Thursday, May 19, 2011
I have to confess I have had the blahs all week. I am sure you could tell from my post earlier. I have a mountain of laundry that needs doing and I haven't been able to walk across the house to do it. There are two bears waiting patiently to be put together and I haven't wanted to do that either. I haven't wanted to cook or pluck my eyebrows. I watched TV and didn't know what I watched, I tried to read and couldn't focus. In fact the only thing I have wanted to do all week is sit in my chair under the quilt and stare at the sky...and eat lemonade popsicles. They are wonderfully sour. No sugar in them...perfect for my mood I guess.
I feel as if I have been waiting for the universe to open up and deliver an answer to a question...but I haven't asked anything. It's almost as if I am depressed or something..but I have never had depression. I don't feel depressed though...just like I want to hermit myself away from the world.

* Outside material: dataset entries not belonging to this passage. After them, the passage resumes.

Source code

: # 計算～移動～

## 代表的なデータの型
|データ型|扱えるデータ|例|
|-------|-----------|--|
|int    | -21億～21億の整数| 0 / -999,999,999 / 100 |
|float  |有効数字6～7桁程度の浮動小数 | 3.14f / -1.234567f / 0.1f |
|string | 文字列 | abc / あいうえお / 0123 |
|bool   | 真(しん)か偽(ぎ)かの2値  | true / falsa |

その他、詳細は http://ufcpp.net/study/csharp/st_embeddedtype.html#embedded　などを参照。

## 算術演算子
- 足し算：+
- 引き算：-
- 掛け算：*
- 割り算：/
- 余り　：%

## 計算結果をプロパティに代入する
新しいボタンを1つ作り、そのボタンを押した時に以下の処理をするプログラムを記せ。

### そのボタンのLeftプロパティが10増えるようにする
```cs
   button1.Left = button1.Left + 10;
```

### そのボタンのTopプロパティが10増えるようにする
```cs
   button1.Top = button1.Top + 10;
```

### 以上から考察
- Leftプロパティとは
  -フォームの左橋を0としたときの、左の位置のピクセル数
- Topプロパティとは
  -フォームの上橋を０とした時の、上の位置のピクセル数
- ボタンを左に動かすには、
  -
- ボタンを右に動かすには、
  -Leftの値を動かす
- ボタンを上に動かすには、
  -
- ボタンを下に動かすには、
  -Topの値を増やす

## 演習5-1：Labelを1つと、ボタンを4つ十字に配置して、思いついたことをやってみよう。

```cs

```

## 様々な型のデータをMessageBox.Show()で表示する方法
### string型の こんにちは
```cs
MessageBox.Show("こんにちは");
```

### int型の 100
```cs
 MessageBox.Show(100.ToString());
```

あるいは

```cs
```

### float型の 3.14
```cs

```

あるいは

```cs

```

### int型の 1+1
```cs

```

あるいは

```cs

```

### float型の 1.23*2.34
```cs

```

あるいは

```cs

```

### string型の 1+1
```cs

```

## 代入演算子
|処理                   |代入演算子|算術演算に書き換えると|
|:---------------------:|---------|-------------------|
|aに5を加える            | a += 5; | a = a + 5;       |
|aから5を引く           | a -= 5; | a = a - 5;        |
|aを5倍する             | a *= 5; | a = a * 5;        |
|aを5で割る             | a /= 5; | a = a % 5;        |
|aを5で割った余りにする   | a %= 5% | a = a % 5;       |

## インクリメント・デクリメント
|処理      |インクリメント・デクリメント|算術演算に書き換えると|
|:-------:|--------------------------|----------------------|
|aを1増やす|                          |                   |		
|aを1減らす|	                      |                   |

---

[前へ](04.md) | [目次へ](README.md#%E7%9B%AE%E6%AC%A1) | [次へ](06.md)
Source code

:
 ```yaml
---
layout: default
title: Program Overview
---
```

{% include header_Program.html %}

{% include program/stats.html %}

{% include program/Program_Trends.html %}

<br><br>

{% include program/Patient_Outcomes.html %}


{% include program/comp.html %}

There are several factors that contributed to this mood. One of course was not going to the show. Another huge thing was the weather. Yesterday alone we had winter storm advisories, tornado and severe thunder storm warnings and every five minutes it changed from sunny to rainy. And I do mean literally every five minutes. I want to plant my garden and I can't. We had frost last week. This mercurial weather is wreaking havoc on my allergies and my spirit.
Business-wise I feel as if I should be stepping things up in some way...but I don't know what way? It has become abundantly clear to me that shows have changed a great deal in the few years since I have done one. The rules have changed and you need more things than you used to. It's all so complicated now. From what I understand you have to change up your displays and have signs and lots of types of payment options and bears with all the bells and whistles and traveling with it all has become more difficult and expensive and...and...and...sigh~
But this morning I woke up to sunshine...it was kind of cold, but consistently sunny. I felt like eating more than popsicles, I had an idea for a sign and a new bear and I wanted to get my laundry done. Hurray I was coming out of it!
Then I made the mistake of checking my e-mail. I had one depressing e-mail from a family member, and one from a friend where I had lavished praise on something they did (I don't pass out false praise ever! If I love something and tell you, you can believe I truly love it!) but for some inexplicable reason they thought I didn't like it. I don't understand. I thought I was quite clear. It hurts.
So I guess when life hands me more lemons the best thing to do is sit in the chair and stare at the sky and eat lemonade popsicles...and wait for it to pass.